Ces valeurs sont intemporelles et universelles pour tous les hommes qui croient en la liberté, la justice et la solidarité. Le programme économique et social élaboré par le Conseil national de la Résistance pour définir la politique de notre pays au lendemain de la Libération exerce encore – faut-il le rappeler ? – une influence considérable dans notre société d’aujourd’hui.

Fruit d’opinions et d’idéologies très diverses, parfois opposées, ce texte est un très bel exemple de ce que des femmes et des hommes déterminés, portés par une cause à leurs yeux plus grande que leur propre personne, peuvent faire de mieux. Ce programme, dont notre modèle social est issu, a permis en partie à notre pays exsangue en 1945 de ne pas se déchirer, de se relever et d’espérer à nouveau. Il a posé les fondements de notre république sociale, notamment avec la mise en place de la sécurité sociale,…

Mme Annie David, présidente de la commission des affaires sociales. Eh oui !

M. Bernard Fournier. … et, ne l’oublions pas – ce rappel a déjà été formulé –, il a inspiré le préambule de la constitution de 1946.

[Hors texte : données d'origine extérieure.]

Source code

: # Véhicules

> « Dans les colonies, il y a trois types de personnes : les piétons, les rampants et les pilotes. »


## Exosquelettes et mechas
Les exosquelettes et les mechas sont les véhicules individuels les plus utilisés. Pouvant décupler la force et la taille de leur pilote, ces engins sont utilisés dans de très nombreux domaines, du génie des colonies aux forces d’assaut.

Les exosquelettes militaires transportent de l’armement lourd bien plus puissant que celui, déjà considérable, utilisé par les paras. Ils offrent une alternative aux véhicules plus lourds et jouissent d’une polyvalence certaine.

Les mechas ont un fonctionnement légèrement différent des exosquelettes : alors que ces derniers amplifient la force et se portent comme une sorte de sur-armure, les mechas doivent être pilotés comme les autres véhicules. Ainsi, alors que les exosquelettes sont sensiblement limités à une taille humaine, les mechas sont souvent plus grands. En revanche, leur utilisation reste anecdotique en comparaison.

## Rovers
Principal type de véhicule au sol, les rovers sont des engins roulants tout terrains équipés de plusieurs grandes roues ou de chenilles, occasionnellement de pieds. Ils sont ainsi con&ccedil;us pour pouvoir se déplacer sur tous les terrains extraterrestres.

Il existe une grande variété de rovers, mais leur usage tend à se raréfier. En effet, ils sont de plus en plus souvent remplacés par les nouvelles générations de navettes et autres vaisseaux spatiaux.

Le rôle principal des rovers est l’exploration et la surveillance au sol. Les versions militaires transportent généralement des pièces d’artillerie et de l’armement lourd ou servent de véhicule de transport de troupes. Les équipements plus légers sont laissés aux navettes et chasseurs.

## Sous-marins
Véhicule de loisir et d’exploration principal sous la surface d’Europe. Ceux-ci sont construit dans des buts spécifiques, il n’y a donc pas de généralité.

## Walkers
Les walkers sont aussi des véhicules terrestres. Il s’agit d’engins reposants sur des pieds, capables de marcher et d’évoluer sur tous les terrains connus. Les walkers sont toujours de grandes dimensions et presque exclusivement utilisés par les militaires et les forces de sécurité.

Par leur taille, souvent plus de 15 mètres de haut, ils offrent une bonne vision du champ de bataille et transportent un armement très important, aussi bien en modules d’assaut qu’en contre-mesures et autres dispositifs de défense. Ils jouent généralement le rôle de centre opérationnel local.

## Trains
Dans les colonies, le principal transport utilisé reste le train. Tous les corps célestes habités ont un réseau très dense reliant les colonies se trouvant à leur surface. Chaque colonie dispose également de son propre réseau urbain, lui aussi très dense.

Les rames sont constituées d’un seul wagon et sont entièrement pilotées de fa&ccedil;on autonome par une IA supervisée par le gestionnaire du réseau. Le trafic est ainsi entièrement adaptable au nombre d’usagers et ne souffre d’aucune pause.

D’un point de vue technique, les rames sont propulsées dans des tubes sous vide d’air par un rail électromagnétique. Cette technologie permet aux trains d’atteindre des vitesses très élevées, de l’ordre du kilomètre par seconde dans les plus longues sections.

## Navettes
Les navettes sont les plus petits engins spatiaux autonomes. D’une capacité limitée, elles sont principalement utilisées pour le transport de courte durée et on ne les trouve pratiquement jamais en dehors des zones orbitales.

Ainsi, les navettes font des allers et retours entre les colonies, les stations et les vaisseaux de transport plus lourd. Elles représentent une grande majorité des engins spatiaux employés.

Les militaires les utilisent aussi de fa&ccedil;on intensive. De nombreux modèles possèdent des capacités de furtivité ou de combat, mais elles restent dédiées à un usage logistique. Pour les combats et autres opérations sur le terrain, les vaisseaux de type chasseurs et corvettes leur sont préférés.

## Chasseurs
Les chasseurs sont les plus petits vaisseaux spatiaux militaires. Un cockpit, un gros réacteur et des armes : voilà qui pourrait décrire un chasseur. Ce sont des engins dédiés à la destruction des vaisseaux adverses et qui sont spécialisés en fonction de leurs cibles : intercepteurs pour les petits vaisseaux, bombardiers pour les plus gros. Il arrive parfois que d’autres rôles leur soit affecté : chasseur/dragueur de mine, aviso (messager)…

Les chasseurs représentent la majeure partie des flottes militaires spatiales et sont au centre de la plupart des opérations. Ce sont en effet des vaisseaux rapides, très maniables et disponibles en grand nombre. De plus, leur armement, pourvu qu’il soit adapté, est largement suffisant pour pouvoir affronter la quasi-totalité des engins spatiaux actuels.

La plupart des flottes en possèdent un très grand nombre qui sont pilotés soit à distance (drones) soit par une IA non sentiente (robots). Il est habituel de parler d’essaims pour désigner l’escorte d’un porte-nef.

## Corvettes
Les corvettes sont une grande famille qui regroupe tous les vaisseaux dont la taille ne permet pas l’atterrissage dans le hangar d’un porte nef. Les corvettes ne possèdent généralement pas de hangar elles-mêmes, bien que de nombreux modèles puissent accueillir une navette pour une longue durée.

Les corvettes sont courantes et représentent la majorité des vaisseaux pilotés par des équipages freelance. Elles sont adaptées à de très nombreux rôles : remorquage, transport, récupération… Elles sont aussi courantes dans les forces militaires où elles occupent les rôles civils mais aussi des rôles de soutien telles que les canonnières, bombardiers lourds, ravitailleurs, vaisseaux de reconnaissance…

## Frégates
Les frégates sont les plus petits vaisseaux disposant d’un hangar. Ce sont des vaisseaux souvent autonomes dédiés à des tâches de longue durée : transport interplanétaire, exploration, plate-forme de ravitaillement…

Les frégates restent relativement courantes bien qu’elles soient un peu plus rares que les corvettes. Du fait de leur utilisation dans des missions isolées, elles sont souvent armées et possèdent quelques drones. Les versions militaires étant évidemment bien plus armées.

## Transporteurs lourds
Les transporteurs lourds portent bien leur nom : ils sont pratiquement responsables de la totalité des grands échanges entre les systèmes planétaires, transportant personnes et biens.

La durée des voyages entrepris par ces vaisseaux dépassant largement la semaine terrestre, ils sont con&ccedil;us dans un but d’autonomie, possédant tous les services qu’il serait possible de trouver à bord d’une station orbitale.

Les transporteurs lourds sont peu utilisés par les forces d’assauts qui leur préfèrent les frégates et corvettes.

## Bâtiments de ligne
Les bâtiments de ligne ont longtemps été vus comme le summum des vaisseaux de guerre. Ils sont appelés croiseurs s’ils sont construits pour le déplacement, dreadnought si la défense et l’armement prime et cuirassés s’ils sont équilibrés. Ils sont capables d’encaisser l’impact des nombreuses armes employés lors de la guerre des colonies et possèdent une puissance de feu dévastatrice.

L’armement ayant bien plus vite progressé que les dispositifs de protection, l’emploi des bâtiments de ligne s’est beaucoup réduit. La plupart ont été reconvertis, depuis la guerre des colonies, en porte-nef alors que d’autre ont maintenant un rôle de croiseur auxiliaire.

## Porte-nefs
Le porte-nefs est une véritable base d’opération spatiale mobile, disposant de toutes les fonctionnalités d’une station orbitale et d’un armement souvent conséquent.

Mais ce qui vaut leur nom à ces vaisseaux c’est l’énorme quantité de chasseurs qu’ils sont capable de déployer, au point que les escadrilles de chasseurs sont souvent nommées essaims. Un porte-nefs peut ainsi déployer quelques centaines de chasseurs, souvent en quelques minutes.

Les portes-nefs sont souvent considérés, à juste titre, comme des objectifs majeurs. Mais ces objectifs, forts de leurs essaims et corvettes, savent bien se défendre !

Le legs immense de ces résistants appartient à tous les Français. Il ne doit pas disparaître, il ne doit pas s’effacer de nos mémoires.

Alors que seuls 23 des 1 038 compagnons de la Libération sont encore en vie, il est de notre devoir de transmettre cet héritage aux générations futures, de léguer les valeurs de la Résistance et, à travers elles, l’esprit d’indépendance et de liberté qu’elles traduisent. Il est de notre devoir de rendre hommage à l’armée des ombres. (M. le ministre délégué acquiesce.)

Disons-le, la présente proposition de loi a une portée plus pédagogique et incitative que contraignante.

La journée du 27 mai, commémorant la première réunion du CNR, laquelle s’est tenue à deux pas du Sénat, au premier étage du 48, rue du Four, ne sera ni fériée ni chômée. Je m’en réjouis car, si j’approuve ce texte, je considère que nous devons prendre garde à ne plus alourdir le calendrier commémoratif qui a connu, ces dernières années, une multiplication des journées d’hommage ou de mémoire.

Mes chers collègues, je vous rappelle que, depuis 1999, nous avons instauré sept nouvelles commémorations : le 10 mai, journée commémorative de l’abolition de l’esclavage ; le 8 juin, journée nationale d’hommage aux « morts pour la France » en Indochine ; le 18 juin, journée nationale commémorative de l’appel du général de Gaulle ; le dimanche le plus proche du 16 juillet, journée nationale à la mémoire des victimes des crimes racistes et antisémites de l’État français et hommage aux « Justes de France » ; le 25 septembre, journée nationale d’hommage aux harkis et aux membres des formations supplétives ; le 5 décembre, journée nationale d’hommage aux morts de la guerre d’Algérie et des combats du Maroc et de Tunisie.

M. Alain Néri. Et le 19 mars ?

M. Bernard Fournier. Sans oublier le 19 mars, que nous avons institué très récemment et qui vient tout juste d’être célébré : peut-être n’était-il pas nécessaire de le rappeler de nouveau. (Protestations sur les travées du groupe socialiste.)

Plusieurs sénateurs du groupe socialiste. Si !

M. François Rebsamen. D’autant qu’il y avait beaucoup de monde à ces cérémonies !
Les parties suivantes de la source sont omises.